Okay I thought this through some more and I think I need to explain this in more detail.

The current behaviour just sticks with the last valid grid if an invalid one is found until a new valid one is used. Let's look at an example:

$allowed_grids = array( 2, 3 );
[column grid="2"]...[/column]
[column grid="4"]...[/column]

This actually results in two grid="2" columns.

If this is intended behaviour (or even if not, because changing this would probably cause issues with existing sites) we can not do something like this at L182

if( $this->is_first_column ){
    if( in_array( $attr['grid'], $this->allowed_grids ) ){
        $this->grid = absint( $attr['grid'] );
    }else{
        $this->grid = absint( $defaults['grid'] );
    }
 }

Actually we only need to check on the very first usage of the shortcode because from then on $grid will always have a valid value according to the filtered $allowed_grids.

So I'd just add a filter in init():

$this->grid = absint(apply_filters( 'gc_default_grid', $this->grid ));

But the problem is that we already have a filter gc_column_defaults containing grid which people will reasonably expect to be considered for the fallback.
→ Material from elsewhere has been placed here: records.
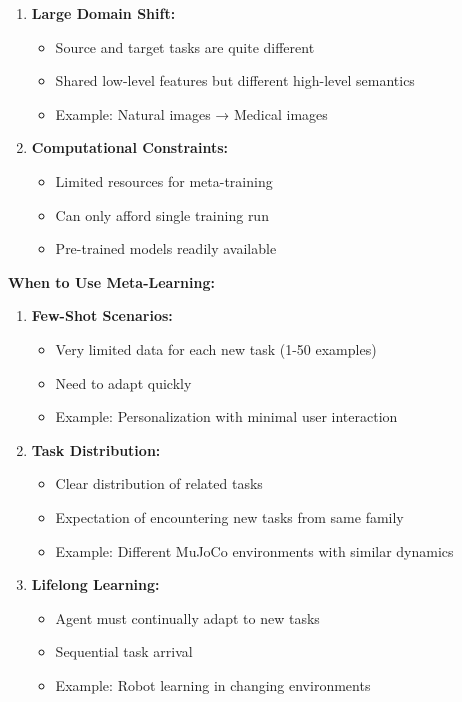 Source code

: \documentclass[12pt]{article}
\newcommand{\ieee}[1]{\textcolor{IEEEBlue}{\textbf{#1}}}
\begin{document}
{{\begin{enumerate}
				\item \textbf{Large Domain Shift:}
				\begin{itemize}
					\item Source and target tasks are quite different
					\item Shared low-level features but different high-level semantics
					\item Example: Natural images → Medical images
				\end{itemize}
				
				\item \textbf{Computational Constraints:}
				\begin{itemize}
					\item Limited resources for meta-training
					\item Can only afford single training run
					\item Pre-trained models readily available
				\end{itemize}
			\end{enumerate}
			
			\ieee{When to Use Meta-Learning:}
			
			\begin{enumerate}
				\item \textbf{Few-Shot Scenarios:}
				\begin{itemize}
					\item Very limited data for each new task (1-50 examples)
					\item Need to adapt quickly
					\item Example: Personalization with minimal user interaction
				\end{itemize}
				
				\item \textbf{Task Distribution:}
				\begin{itemize}
					\item Clear distribution of related tasks
					\item Expectation of encountering new tasks from same family
					\item Example: Different MuJoCo environments with similar dynamics
				\end{itemize}
				
				\item \textbf{Lifelong Learning:}
				\begin{itemize}
					\item Agent must continually adapt to new tasks
					\item Sequential task arrival
					\item Example: Robot learning in changing environments
				\end{itemize}
				

\end{enumerate}}}
\end{document}
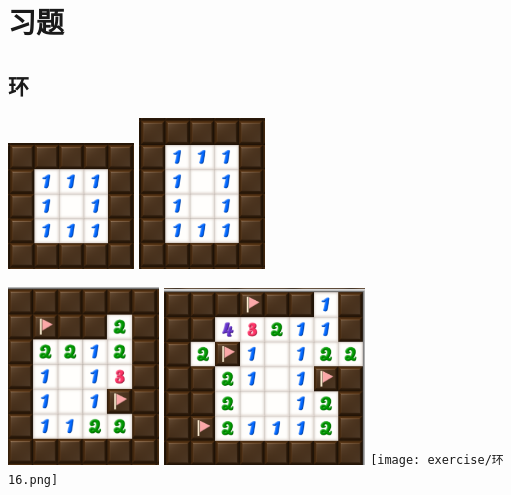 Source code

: \section{习题}
\subsection{环}
\begin{center}
    \includegraphics[width=0.25\textwidth]{exercise/环13.png}\quad
    \includegraphics[width=0.25\textwidth]{exercise/环15.png}
    
    \includegraphics[width=0.3\textwidth]{exercise/环10.png}\quad
    \includegraphics[width=0.4\textwidth]{exercise/环12.png}\quad
    \texttt{[image: exercise/环16.png]}
    

\end{center}
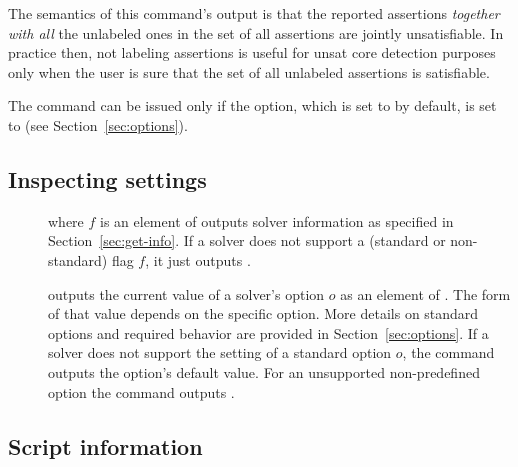 \begin{description}
The semantics of this command's output is that the reported assertions
\emph{together with all} the unlabeled ones in the set of all
assertions are jointly unsatisfiable.  In practice then, not labeling
assertions is useful for unsat core detection purposes only when the
user is sure that the set of all unlabeled assertions is satisfiable.

The command can be issued only if the  option,
which is set to  by default, is set to  
(see Section~\ref{sec:options}).

\end{description}


\subsection{Inspecting settings}

\begin{description}

%
\item[] where $f$ is an element of 
outputs solver information as specified in Section~\ref{sec:get-info}.
If a solver does not support a (standard or non-standard) flag $f$,
it just outputs . 
\smallskip

%
\item[] 
outputs the current value of a solver's option $o$
as an element of .
The form of that value depends on the specific option.
More details on standard options and required behavior are provided 
in Section~\ref{sec:options}.  
If a solver does not support the setting of a standard option $o$,
the command outputs the option's default value.
For an unsupported non-predefined option the command outputs .  
\end{description}


\subsection{Script information} \label{sec:script-info}

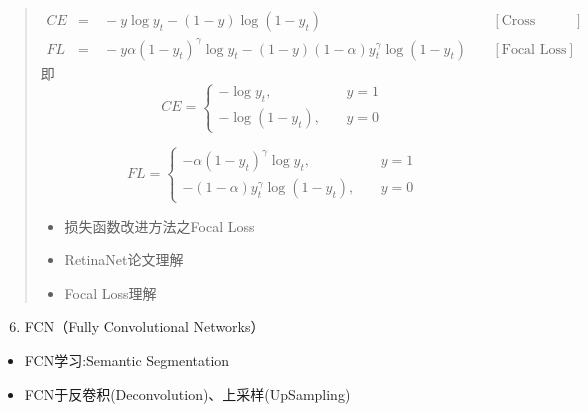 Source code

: \documentclass[letterpaper,10pt,english]{sphinxmanual}
\begin{document}
\begin{quote}
\begin{equation*}
\begin{split}CE & = &\ -y \log y_t - (1 - y) \log (1 - y_t) & &\ [\text{Cross Entropy Loss}] \\
FL & = &\ -y \alpha (1 - y_t)^\gamma \log y_t - (1 - y) (1 - \alpha) y_t^\gamma \log (1 - y_t) & &\ [\text{Focal Loss}]\end{split}
\end{equation*}
即
$$
CE =
\begin{cases}
- \log y_t, & &\ y=1\\
- \log (1 - y_t), & &\ y=0
\end{cases}
$$

$$
FL =
\begin{cases}
- \alpha (1 - y_t)^\gamma \log y_t, & &\ y=1\\
- (1 - \alpha) y_t^\gamma \log (1 - y_t), & &\ y=0
\end{cases}
$$\begin{itemize}
\item {} 
损失函数改进方法之Focal Loss
\begin{quote}

\end{quote}

\item {} 
RetinaNet论文理解
\begin{quote}

\end{quote}

\item {} 
Focal Loss理解
\begin{quote}

\end{quote}

\end{itemize}
\end{quote}
\begin{enumerate}
\setcounter{enumi}{5}
\item {} 
FCN（Fully Convolutional Networks）

\end{enumerate}
\begin{itemize}
\item {} 
FCN学习:Semantic Segmentation
\begin{quote}

\end{quote}

\item {} 
FCN于反卷积(Deconvolution)、上采样(UpSampling)
\begin{quote}

\end{quote}

\end{itemize}
\end{document}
So we probably need to use this hook in init, something like this:

/* Set up the default arguments. */
$defaults = apply_filters(
    'gc_column_defaults',
    array(
        'grid'  => $this->grid,
        'span'  => 1,
    'push'  => 0,
    'class' => ''
)

$this->grid = absint($defaults['grid']);

This still has the slight problem that people can now manually set a default grid that is incompatible with $allowed_grids but at least then it is the users fault. Also this isn't really elegant to have this filter applied at two places. This might cause issues with people who do crazy stuff that depends on the order of the filters.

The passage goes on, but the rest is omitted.